Because many expressions will yield disambiguation pages when searched in Wikipedia, a method to decide which entry to use is required. The method used in these experiments was (roughly) to compare the entries listed in each word's disambiguation pages, and if any word appeared in both pages, to use that definition. Otherwise, use the first listed. [p186]

Once the disambiguated pages are found, the relatedness measures can be used. A depth-limited search of depth 4 is performed to find the closest category superordinate to both words. Performance was improved by limiting the depth and searching only categories deeper (more specific) than the 2nd level in the network. Otherwise, all words are marginally related by the fact that they all belong to the category CATEGORY [p186].

The number of overlapping hits on Google, the search engine, was used as a baseline to compare WordNet and Wikipedia. Performance was evaluated by assessing the Pearson correlation between human relatedness judgements and the comparison algorithms used with WordNet and Wikipedia. Both WordNet and Wikipedia outperformed Google, but only differed from each other insignificantly.

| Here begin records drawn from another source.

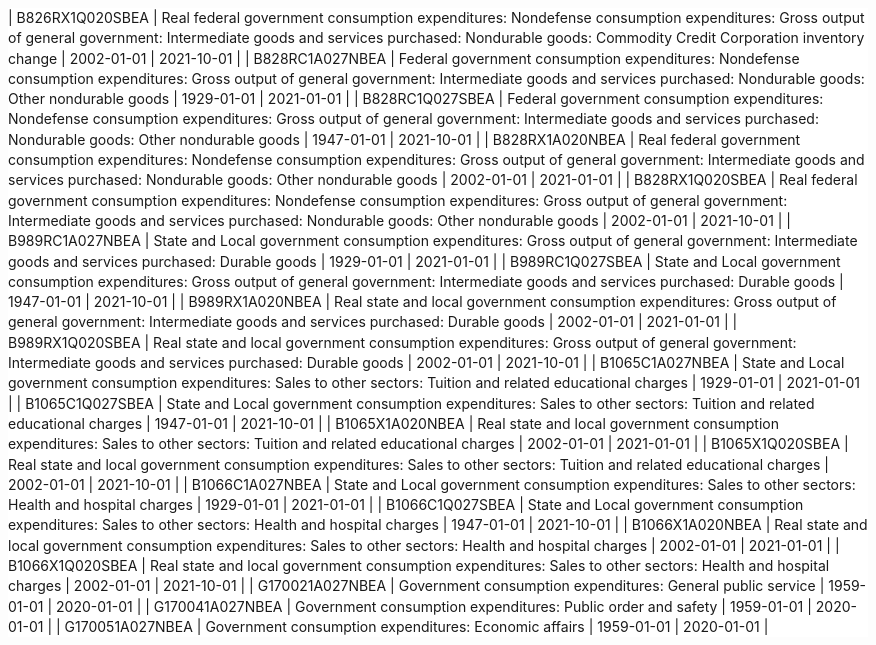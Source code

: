 | B826RX1Q020SBEA | Real federal government consumption expenditures: Nondefense consumption expenditures: Gross output of general government: Intermediate goods and services purchased: Nondurable goods: Commodity Credit Corporation inventory change | 2002-01-01          | 2021-10-01        |
| B828RC1A027NBEA | Federal government consumption expenditures: Nondefense consumption expenditures: Gross output of general government: Intermediate goods and services purchased: Nondurable goods: Other nondurable goods                             | 1929-01-01          | 2021-01-01        |
| B828RC1Q027SBEA | Federal government consumption expenditures: Nondefense consumption expenditures: Gross output of general government: Intermediate goods and services purchased: Nondurable goods: Other nondurable goods                             | 1947-01-01          | 2021-10-01        |
| B828RX1A020NBEA | Real federal government consumption expenditures: Nondefense consumption expenditures: Gross output of general government: Intermediate goods and services purchased: Nondurable goods: Other nondurable goods                        | 2002-01-01          | 2021-01-01        |
| B828RX1Q020SBEA | Real federal government consumption expenditures: Nondefense consumption expenditures: Gross output of general government: Intermediate goods and services purchased: Nondurable goods: Other nondurable goods                        | 2002-01-01          | 2021-10-01        |
| B989RC1A027NBEA | State and Local government consumption expenditures: Gross output of general government: Intermediate goods and services purchased: Durable goods                                                                                     | 1929-01-01          | 2021-01-01        |
| B989RC1Q027SBEA | State and Local government consumption expenditures: Gross output of general government: Intermediate goods and services purchased: Durable goods                                                                                     | 1947-01-01          | 2021-10-01        |
| B989RX1A020NBEA | Real state and local government consumption expenditures: Gross output of general government: Intermediate goods and services purchased: Durable goods                                                                                | 2002-01-01          | 2021-01-01        |
| B989RX1Q020SBEA | Real state and local government consumption expenditures: Gross output of general government: Intermediate goods and services purchased: Durable goods                                                                                | 2002-01-01          | 2021-10-01        |
| B1065C1A027NBEA | State and Local government consumption expenditures: Sales to other sectors: Tuition and related educational charges                                                                                                                  | 1929-01-01          | 2021-01-01        |
| B1065C1Q027SBEA | State and Local government consumption expenditures: Sales to other sectors: Tuition and related educational charges                                                                                                                  | 1947-01-01          | 2021-10-01        |
| B1065X1A020NBEA | Real state and local government consumption expenditures: Sales to other sectors: Tuition and related educational charges                                                                                                             | 2002-01-01          | 2021-01-01        |
| B1065X1Q020SBEA | Real state and local government consumption expenditures: Sales to other sectors: Tuition and related educational charges                                                                                                             | 2002-01-01          | 2021-10-01        |
| B1066C1A027NBEA | State and Local government consumption expenditures: Sales to other sectors: Health and hospital charges                                                                                                                              | 1929-01-01          | 2021-01-01        |
| B1066C1Q027SBEA | State and Local government consumption expenditures: Sales to other sectors: Health and hospital charges                                                                                                                              | 1947-01-01          | 2021-10-01        |
| B1066X1A020NBEA | Real state and local government consumption expenditures: Sales to other sectors: Health and hospital charges                                                                                                                         | 2002-01-01          | 2021-01-01        |
| B1066X1Q020SBEA | Real state and local government consumption expenditures: Sales to other sectors: Health and hospital charges                                                                                                                         | 2002-01-01          | 2021-10-01        |
| G170021A027NBEA | Government consumption expenditures: General public service                                                                                                                                                                           | 1959-01-01          | 2020-01-01        |
| G170041A027NBEA | Government consumption expenditures: Public order and safety                                                                                                                                                                          | 1959-01-01          | 2020-01-01        |
| G170051A027NBEA | Government consumption expenditures: Economic affairs                                                                                                                                                                                 | 1959-01-01          | 2020-01-01        |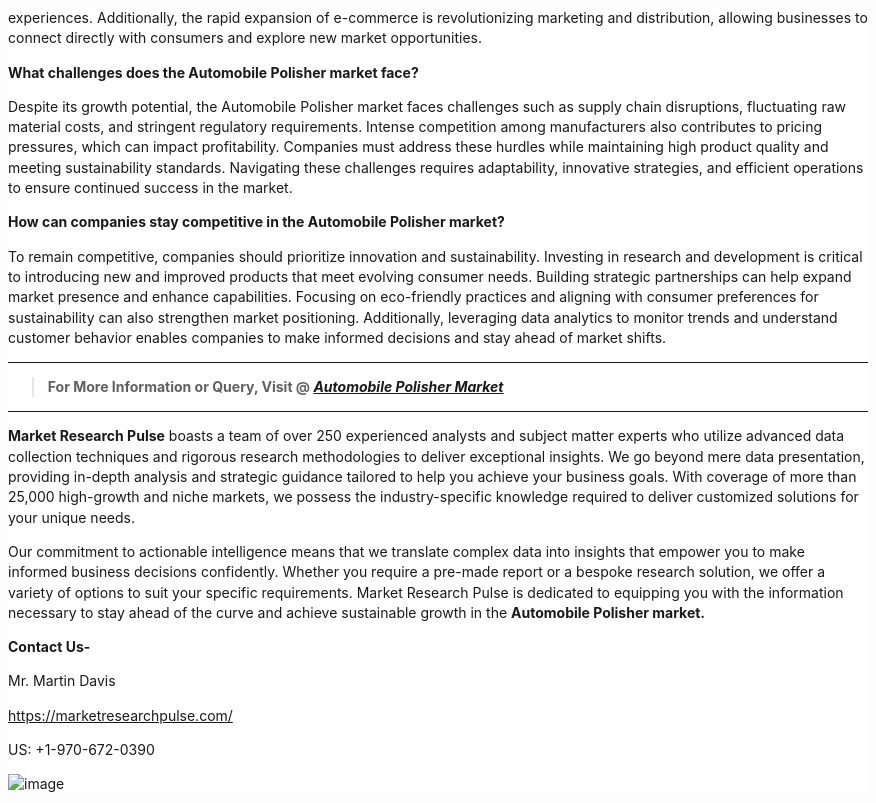 experiences. Additionally, the rapid expansion of e-commerce is revolutionizing marketing and distribution, allowing businesses to connect directly with consumers and explore new market opportunities.</p><p><strong>What challenges does the Automobile Polisher market face?</strong></p><p>Despite its growth potential, the Automobile Polisher market faces challenges such as supply chain disruptions, fluctuating raw material costs, and stringent regulatory requirements. Intense competition among manufacturers also contributes to pricing pressures, which can impact profitability. Companies must address these hurdles while maintaining high product quality and meeting sustainability standards. Navigating these challenges requires adaptability, innovative strategies, and efficient operations to ensure continued success in the market.</p><p><strong>How can companies stay competitive in the Automobile Polisher market?</strong></p><p>To remain competitive, companies should prioritize innovation and sustainability. Investing in research and development is critical to introducing new and improved products that meet evolving consumer needs. Building strategic partnerships can help expand market presence and enhance capabilities. Focusing on eco-friendly practices and aligning with consumer preferences for sustainability can also strengthen market positioning. Additionally, leveraging data analytics to monitor trends and understand customer behavior enables companies to make informed decisions and stay ahead of market shifts.</p><hr /><blockquote><p><strong>For More Information or Query, Visit @&nbsp;<em><a href="https://marketresearchpulse.com/report/98576/automobile-polisher-market?utm_source=Linkedin&utm_medium=0112">Automobile Polisher Market</a></em></strong></p></blockquote><hr /><p><strong>Market Research Pulse</strong> boasts a team of over 250 experienced analysts and subject matter experts who utilize advanced data collection techniques and rigorous research methodologies to deliver exceptional insights. We go beyond mere data presentation, providing in-depth analysis and strategic guidance tailored to help you achieve your business goals. With coverage of more than 25,000 high-growth and niche markets, we possess the industry-specific knowledge required to deliver customized solutions for your unique needs.</p><p>Our commitment to actionable intelligence means that we translate complex data into insights that empower you to make informed business decisions confidently. Whether you require a pre-made report or a bespoke research solution, we offer a variety of options to suit your specific requirements. Market Research Pulse is dedicated to equipping you with the information necessary to stay ahead of the curve and achieve sustainable growth in the <strong>Automobile Polisher market.</strong></p><p><strong>Contact Us-</strong></p><p>Mr. Martin Davis</p><p>https://marketresearchpulse.com/</p><p>US: +1-970-672-0390</p>
![image](https://github.com/user-attachments/assets/f961c04a-720d-4e81-b901-f290c1862212)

The specific failings of WordNet came from "sense proliferation"; that is, it uses all possible meaning combinations of two polysemic words, and uses the pair with the shortest path, even if not semantically appopriate. By contrast, the Wikipedia search algorithm disambiguates first, then finds the shortest path between these two. [p190]

The particular word databases where Wikipedia outperformed WordNet were ones designed with semantic relatedness in mind, rather than just semantic similarity, which makes sense when the above algorithm techniques are considered. Because of the small word sets used, the authors are not convinced that the comparison is fair. [p191]

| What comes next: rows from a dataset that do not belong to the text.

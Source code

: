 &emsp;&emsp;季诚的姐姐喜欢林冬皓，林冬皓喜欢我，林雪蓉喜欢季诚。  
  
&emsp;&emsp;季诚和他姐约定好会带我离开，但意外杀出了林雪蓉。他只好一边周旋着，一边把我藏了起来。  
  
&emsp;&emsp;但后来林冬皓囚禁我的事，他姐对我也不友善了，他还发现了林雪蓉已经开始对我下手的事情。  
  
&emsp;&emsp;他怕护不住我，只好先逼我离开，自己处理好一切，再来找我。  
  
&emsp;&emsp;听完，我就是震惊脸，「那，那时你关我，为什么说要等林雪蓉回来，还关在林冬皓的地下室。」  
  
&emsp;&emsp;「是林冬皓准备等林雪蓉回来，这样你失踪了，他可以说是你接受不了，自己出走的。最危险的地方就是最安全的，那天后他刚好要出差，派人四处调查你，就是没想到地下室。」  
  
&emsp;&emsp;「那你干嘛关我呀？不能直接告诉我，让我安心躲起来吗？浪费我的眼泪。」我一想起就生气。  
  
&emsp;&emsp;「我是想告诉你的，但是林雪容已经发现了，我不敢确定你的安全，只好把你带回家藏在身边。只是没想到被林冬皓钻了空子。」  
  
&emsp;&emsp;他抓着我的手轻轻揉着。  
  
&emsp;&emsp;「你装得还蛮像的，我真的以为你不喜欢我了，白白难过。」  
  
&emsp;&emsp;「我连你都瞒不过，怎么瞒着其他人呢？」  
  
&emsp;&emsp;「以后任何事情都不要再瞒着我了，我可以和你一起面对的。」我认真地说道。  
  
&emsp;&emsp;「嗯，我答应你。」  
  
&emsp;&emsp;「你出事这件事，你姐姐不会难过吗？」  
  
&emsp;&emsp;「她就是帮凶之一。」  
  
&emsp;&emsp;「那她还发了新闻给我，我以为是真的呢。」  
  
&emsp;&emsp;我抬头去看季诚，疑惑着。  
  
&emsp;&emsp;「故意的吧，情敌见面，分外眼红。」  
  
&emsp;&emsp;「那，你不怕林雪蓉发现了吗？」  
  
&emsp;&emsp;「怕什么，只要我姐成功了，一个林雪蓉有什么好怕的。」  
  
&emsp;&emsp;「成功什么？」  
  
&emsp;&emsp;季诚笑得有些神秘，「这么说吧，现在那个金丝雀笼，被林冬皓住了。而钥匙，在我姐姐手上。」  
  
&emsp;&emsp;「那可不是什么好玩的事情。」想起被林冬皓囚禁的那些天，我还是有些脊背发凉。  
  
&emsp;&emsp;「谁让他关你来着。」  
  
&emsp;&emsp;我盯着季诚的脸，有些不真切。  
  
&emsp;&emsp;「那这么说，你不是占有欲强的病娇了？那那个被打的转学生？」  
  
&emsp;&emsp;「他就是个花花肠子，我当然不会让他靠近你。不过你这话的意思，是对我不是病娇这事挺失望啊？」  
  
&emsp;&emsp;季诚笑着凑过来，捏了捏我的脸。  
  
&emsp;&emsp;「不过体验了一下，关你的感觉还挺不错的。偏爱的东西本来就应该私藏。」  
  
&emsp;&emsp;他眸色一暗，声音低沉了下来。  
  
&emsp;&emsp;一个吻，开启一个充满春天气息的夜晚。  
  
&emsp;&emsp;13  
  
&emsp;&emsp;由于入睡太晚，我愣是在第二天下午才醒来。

A more realistic natural language task is judging whether terms are co-referring.

Using a wide array of semantic features, as well as the relatedness measures from the previous task, the accuracy of WordNet's and Wikipedia's co-reference judgements were analyzed. WordNet uses mainly surface lexical features, while Wikipedia emphasizes semantic features. They performed approximately equally, "which indicates the usefulness of using an encyclopedic knowledge base as a replacement for a lexical taxonomy." [p200]

Additionally, semantic features are more useful for judging nouns, while surface features "such as string matching and alias suffice" for proper nouns [p200]. However, Wikipedia was still better for proper nouns, because "Wikipedia contains a larger amount of information about named entities than WordNet" [p200].

There is a lack of well-structured word databases for non-English languages. Because Wikipedia's article translations preserve semantic category structure of the links, it can be readily used for relatedness judgements in other languages also. It performed as well as an existing German word database for relatedness judgements.

Summary author's notes:
  • Page numbers are from the original periodical publication.